Question préliminaire
[4]
L’intitulé de la cause sera modifié de manière à ce que le défendeur soit désigné comme étant « le ministre de la Citoyenneté et de l’Immigration »
.
II.
Contexte
[5]
Les demandeurs (M. Erhokpadamwen, Mme Otabor et Deborah) sont des citoyens du Nigéria.
[6]
Le 10 août 2011, Mme Otabor a présenté pour elle-même et pour ses deux enfants mineurs une demande d’asile au Canada, demande que la SPR a accueillie le 13 novembre 2012.
[7]
Dans l’exposé circonstancié contenu dans son Formulaire de renseignements personnels [FRP], Mme Otabor a affirmé que des événements qui se sont produits au Nigéria entre le 15 février 2008 et le 21 juillet 2011 l’ont poussée à fuir le pays. Elle a déclaré qu’elle était fiancée à son petit-ami du collège, « Osamuyi Benedict Izevbigie »

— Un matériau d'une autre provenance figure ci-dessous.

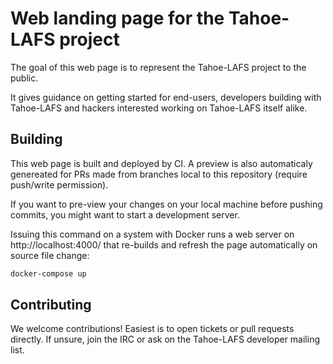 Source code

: # Web landing page for the Tahoe-LAFS project

The goal of this web page is to represent the Tahoe-LAFS project to the public.

It gives guidance on getting started for end-users, developers building with Tahoe-LAFS and hackers interested working on Tahoe-LAFS itself alike.


## Building

This web page is built and deployed by CI.  A preview is also automaticaly genereated for PRs made from branches local to this repository (require push/write permission).

If you want to pre-view your changes on your local machine before pushing commits, you might want to start a development server.

Issuing this command on a system with Docker runs a web server on http://localhost:4000/ that re-builds and refresh the page automatically on source file change:

```sh
docker-compose up
```

## Contributing

We welcome contributions!  Easiest is to open tickets or pull requests directly.  If unsure, join the IRC or ask on the Tahoe-LAFS developer mailing list.

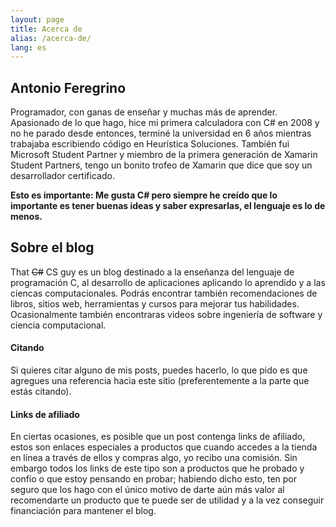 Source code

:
 ```yaml
---
layout: page
title: Acerca de
alias: /acerca-de/
lang: es 
---
```


## Antonio Feregrino  
Programador, con ganas de enseñar y muchas más de aprender. Apasionado de lo que hago, hice mi primera calculadora con C# en 2008 y no he parado desde entonces, terminé la universidad en 6 años mientras trabajaba escribiendo código en Heurística Soluciones. También fui Microsoft Student Partner y miembro de la primera generación de Xamarin Student Partners, tengo un bonito trofeo de Xamarin que dice que soy un desarrollador certificado.

**Esto es importante: Me gusta C# pero siempre he creído que lo importante es tener buenas ideas y saber expresarlas, el lenguaje es lo de menos.**


## Sobre el blog  
That ~~C#~~ CS guy es un blog destinado a la enseñanza del lenguaje de programación C, al desarrollo de aplicaciones aplicando lo aprendido y a las ciencas computacionales. Podrás encontrar también recomendaciones de libros, sitios web, herramientas y cursos para mejorar tus habilidades. Ocasionalmente también encontraras videos sobre ingeniería de software y ciencia computacional.  

#### Citando  
Si quieres citar alguno de mis posts, puedes hacerlo, lo que pido es que agregues una referencia hacia este sitio (preferentemente a la parte que estás citando).
  
#### Links de afiliado  
En ciertas ocasiones, es posible que un post contenga links de afiliado, estos son enlaces especiales a productos que cuando accedes a la tienda en línea a través de ellos y compras algo, yo recibo una comisión. Sin embargo todos los links de este tipo son a productos que he probado y confío o que estoy pensando en probar; habiendo dicho esto, ten por seguro que los hago con el único motivo de darte aún más valor al recomendarte un producto que te puede ser de utilidad y a la vez conseguir financiación para mantener el blog.
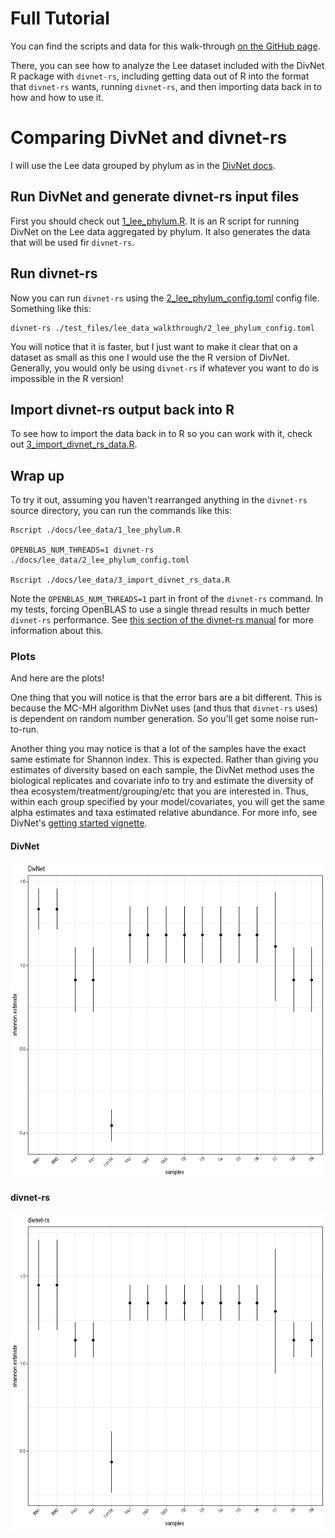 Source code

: # Full Tutorial

You can find the scripts and data for this walk-through [on the GitHub page](https://github.com/mooreryan/divnet-rs/tree/master/test_files/lee_data_walkthrough).

There, you can see how to analyze the Lee dataset included with the DivNet R package with `divnet-rs`, including getting data out of R into the format that `divnet-rs` wants, running `divnet-rs`, and then importing data back in to how and how to use it.

# Comparing DivNet and divnet-rs

I will use the Lee data grouped by phylum as in the [DivNet docs](https://github.com/adw96/DivNet/blob/31e04e29e4f3c02ea07c7f35873ee6743b79170a/vignettes/getting-started.Rmd).

## Run DivNet and generate divnet-rs input files

First you should check out [1_lee_phylum.R](https://github.com/mooreryan/divnet-rs/tree/master/test_files/lee_data_walkthrough/1_lee_phylum.R). It is an R script for running DivNet on the Lee data aggregated by phylum. It also generates the data that will be used fir `divnet-rs`.

## Run divnet-rs

Now you can run `divnet-rs` using the [2_lee_phylum_config.toml](https://github.com/mooreryan/divnet-rs/tree/master/test_files/lee_data_walkthrough/2_lee_phylum_config.toml) config file. Something like this:

```
divnet-rs ./test_files/lee_data_walkthrough/2_lee_phylum_config.toml
```

You will notice that it is faster, but I just want to make it clear that on a dataset as small as this one I would use the the R version of DivNet. Generally, you would only be using `divnet-rs` if whatever you want to do is impossible in the R version!

## Import divnet-rs output back into R

To see how to import the data back in to R so you can work with it, check out [3_import_divnet_rs_data.R](https://github.com/mooreryan/divnet-rs/tree/master/test_files/lee_data_walkthrough/3_import_divnet_rs_data.R).

## Wrap up

To try it out, assuming you haven't rearranged anything in the `divnet-rs` source directory, you can run the commands like this:

```
Rscript ./docs/lee_data/1_lee_phylum.R

OPENBLAS_NUM_THREADS=1 divnet-rs ./docs/lee_data/2_lee_phylum_config.toml

Rscript ./docs/lee_data/3_import_divnet_rs_data.R
```

Note the `OPENBLAS_NUM_THREADS=1` part in front of the `divnet-rs` command. In my tests, forcing OpenBLAS to use a single thread results in much better `divnet-rs` performance. See [this section of the divnet-rs manual](./config_files.md#number-of-threads) for more information about this.

### Plots

And here are the plots!

One thing that you will notice is that the error bars are a bit different. This is because the MC-MH algorithm DivNet uses (and thus that `divnet-rs` uses) is dependent on random number generation. So you'll get some noise run-to-run.

Another thing you may notice is that a lot of the samples have the exact same estimate for Shannon index. This is expected. Rather than giving you estimates of diversity based on each sample, the DivNet method uses the biological replicates and covariate info to try and estimate the diversity of thea ecosystem/treatment/grouping/etc that you are interested in. Thus, within each group specified by your model/covariates, you will get the same alpha estimates and taxa estimated relative abundance. For more info, see DivNet's [getting started vignette](https://github.com/adw96/DivNet/blob/main/vignettes/getting-started.Rmd).

#### DivNet

![Lee phylum DivNet](./images/lee_phylum_divnet_plot.png)

#### divnet-rs

![Lee phylum divnet-rs](./images/lee_phylum_divnet_rs_plot.png)
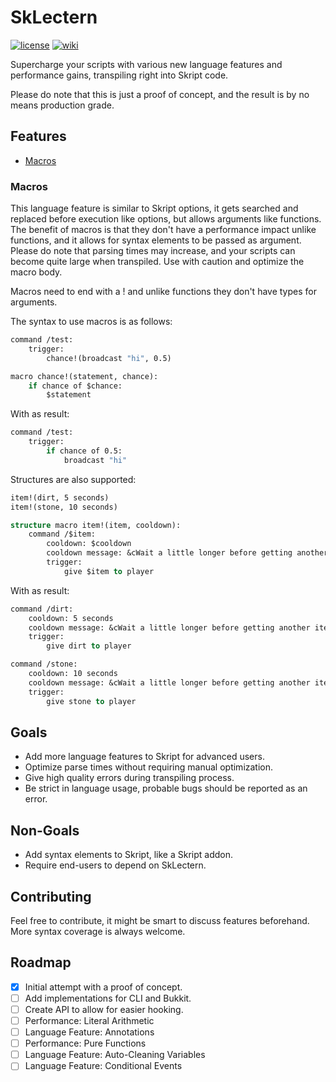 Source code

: # SkLectern

[![license](https://img.shields.io/github/license/kiip1/SkLectern?style=for-the-badge&color=dd7744)](./LICENSE)
[![wiki](https://img.shields.io/badge/documentation-wiki-x?style=for-the-badge&color=cc7788)](https://github.com/kiip1/SkLectern/wiki)

Supercharge your scripts with various new language features and performance gains, transpiling right into Skript code.

Please do note that this is just a proof of concept, and the result is by no means production grade.

## Features
- [Macros](#macros)

### Macros
This language feature is similar to Skript options, it gets searched and replaced before execution like options, but allows arguments like functions.
The benefit of macros is that they don't have a performance impact unlike functions, and it allows for syntax elements to be passed as argument.
Please do note that parsing times may increase, and your scripts can become quite large when transpiled. Use with caution and optimize the macro body.

Macros need to end with a ! and unlike functions they don't have types for arguments.

The syntax to use macros is as follows:
```vb
command /test:
    trigger:
        chance!(broadcast "hi", 0.5)

macro chance!(statement, chance):
    if chance of $chance:
        $statement
```
With as result:
```vb
command /test:
	trigger:
		if chance of 0.5:
			broadcast "hi"
```

Structures are also supported:
```vb
item!(dirt, 5 seconds)
item!(stone, 10 seconds)

structure macro item!(item, cooldown):
    command /$item:
        cooldown: $cooldown
        cooldown message: &cWait a little longer before getting another item!
        trigger:
            give $item to player
```
With as result:
```vb
command /dirt:
	cooldown: 5 seconds
	cooldown message: &cWait a little longer before getting another item!
	trigger:
		give dirt to player

command /stone:
	cooldown: 10 seconds
	cooldown message: &cWait a little longer before getting another item!
	trigger:
		give stone to player
```

## Goals
- Add more language features to Skript for advanced users.
- Optimize parse times without requiring manual optimization.
- Give high quality errors during transpiling process.
- Be strict in language usage, probable bugs should be reported as an error.

## Non-Goals
- Add syntax elements to Skript, like a Skript addon.
- Require end-users to depend on SkLectern.

## Contributing
Feel free to contribute, it might be smart to discuss features beforehand.
More syntax coverage is always welcome.

## Roadmap
- [x] Initial attempt with a proof of concept.
- [ ] Add implementations for CLI and Bukkit.
- [ ] Create API to allow for easier hooking.
- [ ] Performance: Literal Arithmetic
- [ ] Language Feature: Annotations
- [ ] Performance: Pure Functions
- [ ] Language Feature: Auto-Cleaning Variables
- [ ] Language Feature: Conditional Events
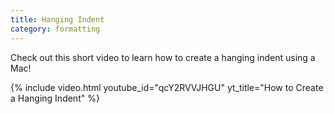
 ```yaml
---
title: Hanging Indent
category: formatting
---
```


Check out this short video to learn how to create a hanging indent using a Mac! 

{% include video.html youtube_id="qcY2RVVJHGU" yt_title="How to Create a Hanging Indent" %} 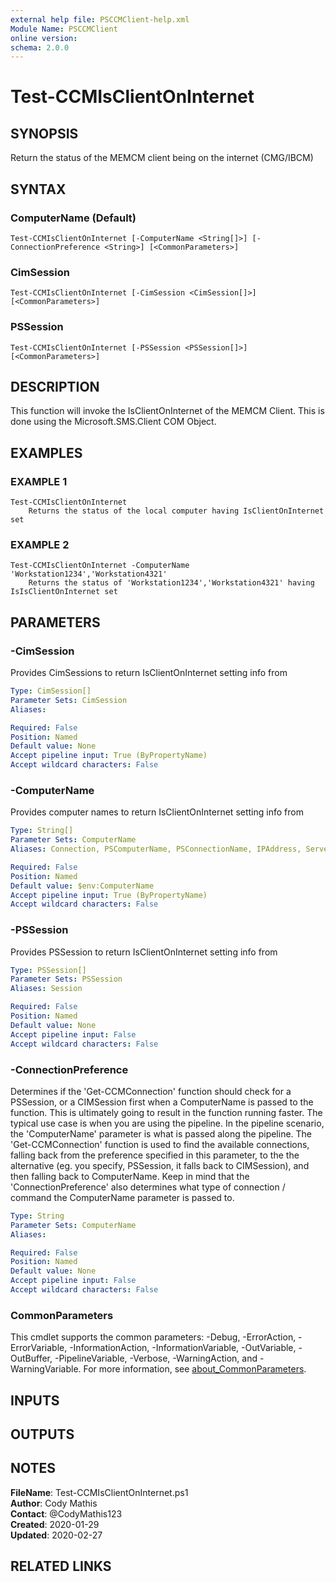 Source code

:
 ```yaml
---
external help file: PSCCMClient-help.xml
Module Name: PSCCMClient
online version:
schema: 2.0.0
---
```


# Test-CCMIsClientOnInternet

## SYNOPSIS
Return the status of the MEMCM client being on the internet (CMG/IBCM)

## SYNTAX

### ComputerName (Default)
```
Test-CCMIsClientOnInternet [-ComputerName <String[]>] [-ConnectionPreference <String>] [<CommonParameters>]
```

### CimSession
```
Test-CCMIsClientOnInternet [-CimSession <CimSession[]>] [<CommonParameters>]
```

### PSSession
```
Test-CCMIsClientOnInternet [-PSSession <PSSession[]>] [<CommonParameters>]
```

## DESCRIPTION
This function will invoke the IsClientOnInternet of the MEMCM Client.
 This is done using the Microsoft.SMS.Client COM Object.

## EXAMPLES

### EXAMPLE 1
```
Test-CCMIsClientOnInternet
    Returns the status of the local computer having IsClientOnInternet set
```

### EXAMPLE 2
```
Test-CCMIsClientOnInternet -ComputerName 'Workstation1234','Workstation4321'
    Returns the status of 'Workstation1234','Workstation4321' having IsIsClientOnInternet set
```

## PARAMETERS

### -CimSession
Provides CimSessions to return IsClientOnInternet setting info from

```yaml
Type: CimSession[]
Parameter Sets: CimSession
Aliases:

Required: False
Position: Named
Default value: None
Accept pipeline input: True (ByPropertyName)
Accept wildcard characters: False
```

### -ComputerName
Provides computer names to return IsClientOnInternet setting info from

```yaml
Type: String[]
Parameter Sets: ComputerName
Aliases: Connection, PSComputerName, PSConnectionName, IPAddress, ServerName, HostName, DNSHostName

Required: False
Position: Named
Default value: $env:ComputerName
Accept pipeline input: True (ByPropertyName)
Accept wildcard characters: False
```

### -PSSession
Provides PSSession to return IsClientOnInternet setting info from

```yaml
Type: PSSession[]
Parameter Sets: PSSession
Aliases: Session

Required: False
Position: Named
Default value: None
Accept pipeline input: False
Accept wildcard characters: False
```

### -ConnectionPreference
Determines if the 'Get-CCMConnection' function should check for a PSSession, or a CIMSession first when a ComputerName
is passed to the function.
This is ultimately going to result in the function running faster.
The typical use case is
when you are using the pipeline.
In the pipeline scenario, the 'ComputerName' parameter is what is passed along the
pipeline.
The 'Get-CCMConnection' function is used to find the available connections, falling back from the preference
specified in this parameter, to the the alternative (eg.
you specify, PSSession, it falls back to CIMSession), and then
falling back to ComputerName.
Keep in mind that the 'ConnectionPreference' also determines what type of connection / command
the ComputerName parameter is passed to.

```yaml
Type: String
Parameter Sets: ComputerName
Aliases:

Required: False
Position: Named
Default value: None
Accept pipeline input: False
Accept wildcard characters: False
```

### CommonParameters
This cmdlet supports the common parameters: -Debug, -ErrorAction, -ErrorVariable, -InformationAction, -InformationVariable, -OutVariable, -OutBuffer, -PipelineVariable, -Verbose, -WarningAction, and -WarningVariable. For more information, see [about_CommonParameters](http://go.microsoft.com/fwlink/?LinkID=113216).

## INPUTS

## OUTPUTS

## NOTES

**FileName**:    Test-CCMIsClientOnInternet.ps1  
**Author**:      Cody Mathis  
**Contact**:     @CodyMathis123  
**Created**:     2020-01-29  
**Updated**:     2020-02-27  

## RELATED LINKS
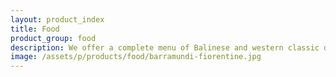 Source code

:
 ```yaml
---
layout: product_index
title: Food
product_group: food
description: We offer a complete menu of Balinese and western classic dishes prepared using organic ingredients and our best care.
image: /assets/p/products/food/barramundi-fiorentine.jpg
---
```

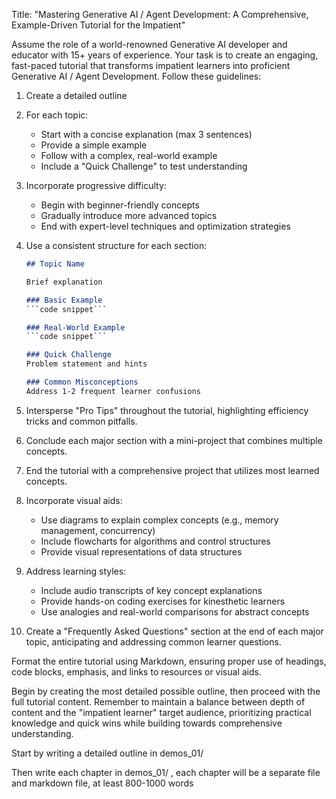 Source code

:  Title: "Mastering Generative AI / Agent Development: A Comprehensive, Example-Driven Tutorial for the Impatient"

Assume the role of a world-renowned Generative AI developer and educator with 15+ years of experience. Your task is to create an engaging, fast-paced tutorial that transforms impatient learners into proficient Generative AI / Agent Development. Follow these guidelines:

1. Create a detailed outline

2. For each topic:
   - Start with a concise explanation (max 3 sentences)
   - Provide a simple example
   - Follow with a complex, real-world example
   - Include a "Quick Challenge" to test understanding

3. Incorporate progressive difficulty:
   - Begin with beginner-friendly concepts
   - Gradually introduce more advanced topics
   - End with expert-level techniques and optimization strategies

4. Use a consistent structure for each section:
   ```markdown
   ## Topic Name
   
   Brief explanation

   ### Basic Example
   ```code snippet```
   
   ### Real-World Example
   ```code snippet```
   
   ### Quick Challenge
   Problem statement and hints
   
   ### Common Misconceptions
   Address 1-2 frequent learner confusions
   ```

5. Intersperse "Pro Tips" throughout the tutorial, highlighting efficiency tricks and common pitfalls.

6. Conclude each major section with a mini-project that combines multiple concepts.

7. End the tutorial with a comprehensive project that utilizes most learned concepts.

8. Incorporate visual aids:
   - Use diagrams to explain complex concepts (e.g., memory management, concurrency)
   - Include flowcharts for algorithms and control structures
   - Provide visual representations of data structures

9. Address learning styles:
   - Include audio transcripts of key concept explanations
   - Provide hands-on coding exercises for kinesthetic learners
   - Use analogies and real-world comparisons for abstract concepts

10. Create a "Frequently Asked Questions" section at the end of each major topic, anticipating and addressing common learner questions.

Format the entire tutorial using Markdown, ensuring proper use of headings, code blocks, emphasis, and links to resources or visual aids.

Begin by creating the most detailed possible outline, then proceed with the full tutorial content. Remember to maintain a balance between depth of content and the "impatient learner" target audience, prioritizing practical knowledge and quick wins while building towards comprehensive understanding.


Start by writing a detailed outline in demos_01/

Then write each chapter in demos_01/ , each chapter will be a separate file and markdown file, at least 800-1000 words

. Elle a soutenu que, le 20 février 2008, elle a été forcée d’épouser un ancien policier et chef puissant [le chef]. Lorsqu’elle l’a épousé, elle était déjà enceinte de son petit-ami, et elle a donné naissance à une fille le 2 octobre 2008. Selon ses dires, le chef la soumettait à de la violence conjugale et sexuelle et l’empêchait de se déplacer non accompagnée.
[8]
Mme Otabor a affirmé que son garde du corps l’aidait à rendre visite à son petit-ami. Un deuxième enfant a été conçu, et il est né le 3 septembre 2010. Mme Otabor a dit que, le 24 juin 2011, le chef est devenu furieux parce qu’il soupçonnait que les enfants n’étaient peut-être pas les siens et il a menacé de tuer Mme Otabor, les enfants et son fiancé.
[9]
Selon Mme Otabor, le chef planifiait de faire exciser sa fille avant son troisième anniversaire. Mme Otabor a affirmé qu’elles ont réussi à échapper au chef, et ce, avec l’aide d’un [traduction] « agent »
. Elle a déclaré qu’elles ont quitté le Nigéria, sont passées par l’Europe et sont arrivées au Canada le 22 juillet 2011 à l’aide de passeports frauduleux. Selon ses dires, son fiancé n’est pas venu avec elles, faute d’argent.
[10]
Le 13 mars 2012, M. Erhokpadamwen a déposé séparément au Canada une demande d’asile, que la SPR a accueillie le 18 juin 2014.
[11]
Dans l’exposé circonstancié contenu dans son FRP, M. Erhokpadamwen a affirmé que les événements s’étant déroulés entre août 2008 et mars 2012 l’avaient amené à fuir le pays. Il a raconté qu’il était tombé amoureux d’une femme nommée « Amina Ahmed »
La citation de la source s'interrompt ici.